2. Description of the Prior Art
Paper sheets, thin film, magnetic and other tape, and other similar thin and low weight objects, generally referred to as a "sheet" object throughout this description, are used extensively in various office equipment such as copiers, printers, video- and audio- tape recorders and players, photo- and video-cameras, etc. Conventional sheet feeding and conveying devices contained in these machines are typically based on a feed roller driven by an electrical stepper motor coupled with a gear box. Although widely used, these devices limit the opportunities for making the business machines more compact due to the complexity of such arrangement as well as the inherent size and weight of the stepper motor and associated gear box and sophisticated control electronics. Further efforts to make business machines small and light demand the use of a more simple but yet reliable sheet feeding device.

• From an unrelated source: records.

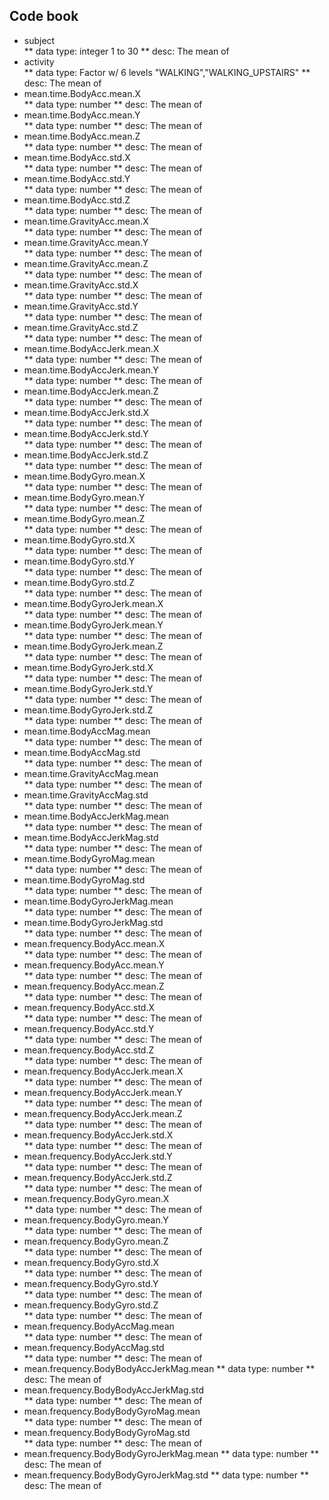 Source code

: ## Code book

* subject                           
    ** data type: integer 1 to 30
	** desc: The mean of
* activity                          
	** data type: Factor w/ 6 levels "WALKING","WALKING_UPSTAIRS"
	** desc: The mean of
* mean.time.BodyAcc.mean.X               
	** data type: number
	** desc: The mean of
* mean.time.BodyAcc.mean.Y               
	** data type: number
	** desc: The mean of
* mean.time.BodyAcc.mean.Z               
	** data type: number
	** desc: The mean of
* mean.time.BodyAcc.std.X                
	** data type: number
	** desc: The mean of
* mean.time.BodyAcc.std.Y                
	** data type: number
	** desc: The mean of
* mean.time.BodyAcc.std.Z                
	** data type: number
	** desc: The mean of
* mean.time.GravityAcc.mean.X            
	** data type: number
	** desc: The mean of
* mean.time.GravityAcc.mean.Y            
	** data type: number
	** desc: The mean of
* mean.time.GravityAcc.mean.Z            
	** data type: number
	** desc: The mean of
* mean.time.GravityAcc.std.X             
	** data type: number
	** desc: The mean of
* mean.time.GravityAcc.std.Y             
	** data type: number
	** desc: The mean of
* mean.time.GravityAcc.std.Z             
	** data type: number
	** desc: The mean of
* mean.time.BodyAccJerk.mean.X           
	** data type: number
	** desc: The mean of
* mean.time.BodyAccJerk.mean.Y           
	** data type: number
	** desc: The mean of
* mean.time.BodyAccJerk.mean.Z           
	** data type: number
	** desc: The mean of
* mean.time.BodyAccJerk.std.X            
	** data type: number
	** desc: The mean of
* mean.time.BodyAccJerk.std.Y            
	** data type: number
	** desc: The mean of
* mean.time.BodyAccJerk.std.Z            
	** data type: number
	** desc: The mean of
* mean.time.BodyGyro.mean.X              
	** data type: number
	** desc: The mean of
* mean.time.BodyGyro.mean.Y              
	** data type: number
	** desc: The mean of
* mean.time.BodyGyro.mean.Z              
	** data type: number
	** desc: The mean of
* mean.time.BodyGyro.std.X               
	** data type: number
	** desc: The mean of
* mean.time.BodyGyro.std.Y               
	** data type: number
	** desc: The mean of
* mean.time.BodyGyro.std.Z               
	** data type: number
	** desc: The mean of
* mean.time.BodyGyroJerk.mean.X          
	** data type: number
	** desc: The mean of
* mean.time.BodyGyroJerk.mean.Y          
	** data type: number
	** desc: The mean of
* mean.time.BodyGyroJerk.mean.Z          
	** data type: number
	** desc: The mean of
* mean.time.BodyGyroJerk.std.X           
	** data type: number
	** desc: The mean of
* mean.time.BodyGyroJerk.std.Y           
	** data type: number
	** desc: The mean of
* mean.time.BodyGyroJerk.std.Z           
	** data type: number
	** desc: The mean of
* mean.time.BodyAccMag.mean              
	** data type: number
	** desc: The mean of
* mean.time.BodyAccMag.std               
	** data type: number
	** desc: The mean of
* mean.time.GravityAccMag.mean           
	** data type: number
	** desc: The mean of
* mean.time.GravityAccMag.std            
	** data type: number
	** desc: The mean of
* mean.time.BodyAccJerkMag.mean          
	** data type: number
	** desc: The mean of
* mean.time.BodyAccJerkMag.std           
	** data type: number
	** desc: The mean of
* mean.time.BodyGyroMag.mean             
	** data type: number
	** desc: The mean of
* mean.time.BodyGyroMag.std              
	** data type: number
	** desc: The mean of
* mean.time.BodyGyroJerkMag.mean         
	** data type: number
	** desc: The mean of
* mean.time.BodyGyroJerkMag.std          
	** data type: number
	** desc: The mean of
* mean.frequency.BodyAcc.mean.X          
	** data type: number
	** desc: The mean of
* mean.frequency.BodyAcc.mean.Y          
	** data type: number
	** desc: The mean of
* mean.frequency.BodyAcc.mean.Z          
	** data type: number
	** desc: The mean of
* mean.frequency.BodyAcc.std.X           
	** data type: number
	** desc: The mean of
* mean.frequency.BodyAcc.std.Y           
	** data type: number
	** desc: The mean of
* mean.frequency.BodyAcc.std.Z           
	** data type: number
	** desc: The mean of
* mean.frequency.BodyAccJerk.mean.X      
	** data type: number
	** desc: The mean of
* mean.frequency.BodyAccJerk.mean.Y      
	** data type: number
	** desc: The mean of
* mean.frequency.BodyAccJerk.mean.Z      
	** data type: number
	** desc: The mean of
* mean.frequency.BodyAccJerk.std.X       
	** data type: number
	** desc: The mean of
* mean.frequency.BodyAccJerk.std.Y       
	** data type: number
	** desc: The mean of
* mean.frequency.BodyAccJerk.std.Z       
	** data type: number
	** desc: The mean of
* mean.frequency.BodyGyro.mean.X         
	** data type: number
	** desc: The mean of
* mean.frequency.BodyGyro.mean.Y         
	** data type: number
	** desc: The mean of
* mean.frequency.BodyGyro.mean.Z         
	** data type: number
	** desc: The mean of
* mean.frequency.BodyGyro.std.X          
	** data type: number
	** desc: The mean of
* mean.frequency.BodyGyro.std.Y          
	** data type: number
	** desc: The mean of
* mean.frequency.BodyGyro.std.Z          
	** data type: number
	** desc: The mean of
* mean.frequency.BodyAccMag.mean         
	** data type: number
	** desc: The mean of
* mean.frequency.BodyAccMag.std          
	** data type: number
	** desc: The mean of
* mean.frequency.BodyBodyAccJerkMag.mean 
	** data type: number
	** desc: The mean of
* mean.frequency.BodyBodyAccJerkMag.std  
	** data type: number
	** desc: The mean of
* mean.frequency.BodyBodyGyroMag.mean    
	** data type: number
	** desc: The mean of
* mean.frequency.BodyBodyGyroMag.std     
	** data type: number
	** desc: The mean of
* mean.frequency.BodyBodyGyroJerkMag.mean
	** data type: number
	** desc: The mean of
* mean.frequency.BodyBodyGyroJerkMag.std 
	** data type: number
	** desc: The mean of
 

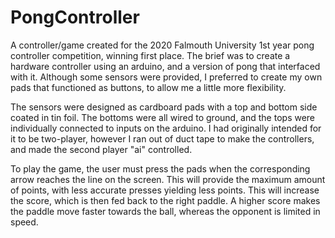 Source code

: # PongController

A controller/game created for the 2020 Falmouth University 1st year pong controller competition, winning first place. The brief was to create a hardware controller using an arduino, and a version of pong that interfaced with it. Although some sensors were provided, I preferred to create my own pads that functioned as buttons, to allow me a little more flexibility.

The sensors were designed as cardboard pads with a top and bottom side coated in tin foil. The bottoms were all wired to ground, and the tops were individually connected to inputs on the arduino. I had originally intended for it to be two-player, however I ran out of duct tape to make the controllers, and made the second player "ai" controlled.

To play the game, the user must press the pads when the corresponding arrow reaches the line on the screen. This will provide the maximum amount of points, with less accurate presses yielding less points. This will increase the score, which is then fed back to the right paddle. A higher score makes the paddle move faster towards the ball, whereas the opponent is limited in speed.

Piezoelectric and ultrasonic motors and paper sheet conveying devices are also generally known in the prior art. Occasionally, they are used to drive the feeding rollers of the device instead of a stepper motor as suggested for example in the U.S. Pat. No. 5,548,176 by Oda. Piezoelectric motors and sheet feeders offer an advantageous balance of small size, simple control electronics, good energy efficiency, and enough power for transporting such light objects as a sheet of paper. Therefore, their use in business machines as paper feeders has gained acceptance in recent years.
Two broad categories of piezoelectric conveying devices can be identified analyzing the prior art:
devices with a "surface contact" in which the area between the piezoelectric element and the base support structure is wide so that it is the surface of the vibrating element itself that provides a firm contact with the conveying sheet and determines the direction of transporting, and PA1 devices with a "linear contact" in which the area between the piezoelectric element and the base roller has a small width of about 0.5 mm or less so that the rotating roller in turn feeds the sheet in a predetermined direction.
Surface contact piezoelectric sheet feeders are quite reliable in operation, typically utilize a "traveling wave" principle and contain at least one piezoelectric disk divided into appropriate sectors. In a typical document feeder, a sheet of paper is placed between the flat portion of the vibrator and a support base which can also be a piezoelectric disk by itself. The traveling wave vibrations generated in the piezoelectric disk transmit a directional force down to the paper sheet and consequently move it in a specified direction.
An example of such a design can be found in the U.S. Pat. No. 5,348,287 by Yamamoto. A pair of "running track" type vibration members are arranged in a vertical direction to form traveling waves so as to face each other. A paper sheet is placed between the vibration elements and is moved by frictional forces generated by the interaction between the vibration elements and the paper sheet itself. A paper sheet with even thickness is propelled in a predetermined direction. One of the disadvantages of this type of sheet feeders becomes apparent when a sheet of slightly uneven thickness enters the device. Due to this asymmetrical thickness, an oblique and partially sideways movement of the sheet is produced.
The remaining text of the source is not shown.